Instructions to follow:
In this exercise, every entry below is to be reproduced word for word.

Recorded information:
= Beginning of Section =
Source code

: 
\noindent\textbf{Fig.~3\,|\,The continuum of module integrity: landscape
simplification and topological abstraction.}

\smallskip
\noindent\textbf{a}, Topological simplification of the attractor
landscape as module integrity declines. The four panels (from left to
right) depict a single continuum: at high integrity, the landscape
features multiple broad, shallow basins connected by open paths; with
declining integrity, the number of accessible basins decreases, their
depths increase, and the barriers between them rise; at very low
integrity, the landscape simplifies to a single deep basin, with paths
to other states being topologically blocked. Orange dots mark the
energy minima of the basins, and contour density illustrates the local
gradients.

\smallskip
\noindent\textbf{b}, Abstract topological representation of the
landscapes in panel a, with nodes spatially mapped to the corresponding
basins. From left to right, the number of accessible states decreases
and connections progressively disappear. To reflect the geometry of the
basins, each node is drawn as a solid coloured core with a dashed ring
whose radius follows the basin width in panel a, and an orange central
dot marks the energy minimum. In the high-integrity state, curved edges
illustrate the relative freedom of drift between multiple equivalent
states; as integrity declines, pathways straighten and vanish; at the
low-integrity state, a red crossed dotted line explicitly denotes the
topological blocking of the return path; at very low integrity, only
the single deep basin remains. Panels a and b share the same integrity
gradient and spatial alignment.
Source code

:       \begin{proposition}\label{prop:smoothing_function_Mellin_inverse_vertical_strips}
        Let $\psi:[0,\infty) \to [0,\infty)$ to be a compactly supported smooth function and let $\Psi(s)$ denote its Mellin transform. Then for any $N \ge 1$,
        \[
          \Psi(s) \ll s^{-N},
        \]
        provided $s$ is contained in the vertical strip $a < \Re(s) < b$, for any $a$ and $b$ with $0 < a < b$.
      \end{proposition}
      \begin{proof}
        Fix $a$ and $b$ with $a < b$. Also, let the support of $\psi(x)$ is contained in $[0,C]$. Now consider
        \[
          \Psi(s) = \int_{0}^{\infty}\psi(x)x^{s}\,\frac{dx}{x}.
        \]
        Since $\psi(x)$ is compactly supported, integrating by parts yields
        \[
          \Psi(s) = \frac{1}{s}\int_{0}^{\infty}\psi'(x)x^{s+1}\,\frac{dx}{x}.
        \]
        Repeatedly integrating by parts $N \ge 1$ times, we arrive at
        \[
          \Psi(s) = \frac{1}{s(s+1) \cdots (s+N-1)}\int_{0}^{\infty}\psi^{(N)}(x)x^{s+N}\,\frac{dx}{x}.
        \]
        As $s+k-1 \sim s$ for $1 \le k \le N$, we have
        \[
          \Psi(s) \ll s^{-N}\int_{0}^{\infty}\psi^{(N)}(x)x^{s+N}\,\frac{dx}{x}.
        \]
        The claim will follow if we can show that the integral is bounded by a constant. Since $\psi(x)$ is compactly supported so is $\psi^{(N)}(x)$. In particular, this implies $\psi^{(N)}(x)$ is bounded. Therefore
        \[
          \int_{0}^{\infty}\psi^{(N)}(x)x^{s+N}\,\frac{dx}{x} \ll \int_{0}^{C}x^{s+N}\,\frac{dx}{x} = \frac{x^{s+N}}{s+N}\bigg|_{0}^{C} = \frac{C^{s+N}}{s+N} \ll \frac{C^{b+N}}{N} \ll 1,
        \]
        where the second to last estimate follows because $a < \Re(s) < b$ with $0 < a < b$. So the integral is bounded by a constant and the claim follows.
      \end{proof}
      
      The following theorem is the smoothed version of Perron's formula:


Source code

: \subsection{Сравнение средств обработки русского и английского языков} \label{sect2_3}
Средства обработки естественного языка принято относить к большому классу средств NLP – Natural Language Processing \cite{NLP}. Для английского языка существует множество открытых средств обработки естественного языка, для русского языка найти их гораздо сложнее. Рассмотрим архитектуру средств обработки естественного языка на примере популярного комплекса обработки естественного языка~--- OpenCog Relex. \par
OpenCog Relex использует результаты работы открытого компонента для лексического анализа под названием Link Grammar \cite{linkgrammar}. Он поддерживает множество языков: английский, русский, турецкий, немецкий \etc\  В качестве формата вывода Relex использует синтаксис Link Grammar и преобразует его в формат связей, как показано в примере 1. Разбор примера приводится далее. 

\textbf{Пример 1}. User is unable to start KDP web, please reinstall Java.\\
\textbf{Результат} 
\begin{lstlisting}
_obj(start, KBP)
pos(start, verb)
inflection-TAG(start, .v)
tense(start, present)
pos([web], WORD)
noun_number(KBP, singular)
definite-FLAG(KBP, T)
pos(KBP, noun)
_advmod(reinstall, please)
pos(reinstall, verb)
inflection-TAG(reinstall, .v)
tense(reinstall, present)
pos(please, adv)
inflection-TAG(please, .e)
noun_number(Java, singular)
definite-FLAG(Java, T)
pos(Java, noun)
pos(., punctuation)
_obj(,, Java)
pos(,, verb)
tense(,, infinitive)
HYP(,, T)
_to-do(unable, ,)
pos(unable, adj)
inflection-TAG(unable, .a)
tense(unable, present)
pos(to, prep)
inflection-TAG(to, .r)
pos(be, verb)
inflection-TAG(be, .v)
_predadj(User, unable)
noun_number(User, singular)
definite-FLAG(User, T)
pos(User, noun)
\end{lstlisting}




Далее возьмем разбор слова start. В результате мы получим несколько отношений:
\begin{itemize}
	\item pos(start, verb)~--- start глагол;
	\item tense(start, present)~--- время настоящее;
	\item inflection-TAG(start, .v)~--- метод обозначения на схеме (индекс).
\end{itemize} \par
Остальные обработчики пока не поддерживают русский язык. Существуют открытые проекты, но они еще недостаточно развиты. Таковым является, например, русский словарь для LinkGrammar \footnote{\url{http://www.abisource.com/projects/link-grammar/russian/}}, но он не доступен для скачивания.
= End of Section =
Result:
Source code

: 
\noindent\textbf{Fig.~3\,|\,The continuum of module integrity: landscape
simplification and topological abstraction.}

\smallskip
\noindent\textbf{a}, Topological simplification of the attractor
landscape as module integrity declines. The four panels (from left to
right) depict a single continuum: at high integrity, the landscape
features multiple broad, shallow basins connected by open paths; with
declining integrity, the number of accessible basins decreases, their
depths increase, and the barriers between them rise; at very low
integrity, the landscape simplifies to a single deep basin, with paths
to other states being topologically blocked. Orange dots mark the
energy minima of the basins, and contour density illustrates the local
gradients.

\smallskip
\noindent\textbf{b}, Abstract topological representation of the
landscapes in panel a, with nodes spatially mapped to the corresponding
basins. From left to right, the number of accessible states decreases
and connections progressively disappear. To reflect the geometry of the
basins, each node is drawn as a solid coloured core with a dashed ring
whose radius follows the basin width in panel a, and an orange central
dot marks the energy minimum. In the high-integrity state, curved edges
illustrate the relative freedom of drift between multiple equivalent
states; as integrity declines, pathways straighten and vanish; at the
low-integrity state, a red crossed dotted line explicitly denotes the
topological blocking of the return path; at very low integrity, only
the single deep basin remains. Panels a and b share the same integrity
gradient and spatial alignment.
Source code

:       \begin{proposition}\label{prop:smoothing_function_Mellin_inverse_vertical_strips}
        Let $\psi:[0,\infty) \to [0,\infty)$ to be a compactly supported smooth function and let $\Psi(s)$ denote its Mellin transform. Then for any $N \ge 1$,
        \[
          \Psi(s) \ll s^{-N},
        \]
        provided $s$ is contained in the vertical strip $a < \Re(s) < b$, for any $a$ and $b$ with $0 < a < b$.
      \end{proposition}
      \begin{proof}
        Fix $a$ and $b$ with $a < b$. Also, let the support of $\psi(x)$ is contained in $[0,C]$. Now consider
        \[
          \Psi(s) = \int_{0}^{\infty}\psi(x)x^{s}\,\frac{dx}{x}.
        \]
        Since $\psi(x)$ is compactly supported, integrating by parts yields
        \[
          \Psi(s) = \frac{1}{s}\int_{0}^{\infty}\psi'(x)x^{s+1}\,\frac{dx}{x}.
        \]
        Repeatedly integrating by parts $N \ge 1$ times, we arrive at
        \[
          \Psi(s) = \frac{1}{s(s+1) \cdots (s+N-1)}\int_{0}^{\infty}\psi^{(N)}(x)x^{s+N}\,\frac{dx}{x}.
        \]
        As $s+k-1 \sim s$ for $1 \le k \le N$, we have
        \[
          \Psi(s) \ll s^{-N}\int_{0}^{\infty}\psi^{(N)}(x)x^{s+N}\,\frac{dx}{x}.
        \]
        The claim will follow if we can show that the integral is bounded by a constant. Since $\psi(x)$ is compactly supported so is $\psi^{(N)}(x)$. In particular, this implies $\psi^{(N)}(x)$ is bounded. Therefore
        \[
          \int_{0}^{\infty}\psi^{(N)}(x)x^{s+N}\,\frac{dx}{x} \ll \int_{0}^{C}x^{s+N}\,\frac{dx}{x} = \frac{x^{s+N}}{s+N}\bigg|_{0}^{C} = \frac{C^{s+N}}{s+N} \ll \frac{C^{b+N}}{N} \ll 1,
        \]
        where the second to last estimate follows because $a < \Re(s) < b$ with $0 < a < b$. So the integral is bounded by a constant and the claim follows.
      \end{proof}
      
      The following theorem is the smoothed version of Perron's formula:


Source code

: \subsection{Сравнение средств обработки русского и английского языков} \label{sect2_3}
Средства обработки естественного языка принято относить к большому классу средств NLP – Natural Language Processing \cite{NLP}. Для английского языка существует множество открытых средств обработки естественного языка, для русского языка найти их гораздо сложнее. Рассмотрим архитектуру средств обработки естественного языка на примере популярного комплекса обработки естественного языка~--- OpenCog Relex. \par
OpenCog Relex использует результаты работы открытого компонента для лексического анализа под названием Link Grammar \cite{linkgrammar}. Он поддерживает множество языков: английский, русский, турецкий, немецкий \etc\  В качестве формата вывода Relex использует синтаксис Link Grammar и преобразует его в формат связей, как показано в примере 1. Разбор примера приводится далее. 

\textbf{Пример 1}. User is unable to start KDP web, please reinstall Java.\\
\textbf{Результат} 
\begin{lstlisting}
_obj(start, KBP)
pos(start, verb)
inflection-TAG(start, .v)
tense(start, present)
pos([web], WORD)
noun_number(KBP, singular)
definite-FLAG(KBP, T)
pos(KBP, noun)
_advmod(reinstall, please)
pos(reinstall, verb)
inflection-TAG(reinstall, .v)
tense(reinstall, present)
pos(please, adv)
inflection-TAG(please, .e)
noun_number(Java, singular)
definite-FLAG(Java, T)
pos(Java, noun)
pos(., punctuation)
_obj(,, Java)
pos(,, verb)
tense(,, infinitive)
HYP(,, T)
_to-do(unable, ,)
pos(unable, adj)
inflection-TAG(unable, .a)
tense(unable, present)
pos(to, prep)
inflection-TAG(to, .r)
pos(be, verb)
inflection-TAG(be, .v)
_predadj(User, unable)
noun_number(User, singular)
definite-FLAG(User, T)
pos(User, noun)
\end{lstlisting}




Далее возьмем разбор слова start. В результате мы получим несколько отношений:
\begin{itemize}
	\item pos(start, verb)~--- start глагол;
	\item tense(start, present)~--- время настоящее;
	\item inflection-TAG(start, .v)~--- метод обозначения на схеме (индекс).
\end{itemize} \par
Остальные обработчики пока не поддерживают русский язык. Существуют открытые проекты, но они еще недостаточно развиты. Таковым является, например, русский словарь для LinkGrammar \footnote{\url{http://www.abisource.com/projects/link-grammar/russian/}}, но он не доступен для скачивания.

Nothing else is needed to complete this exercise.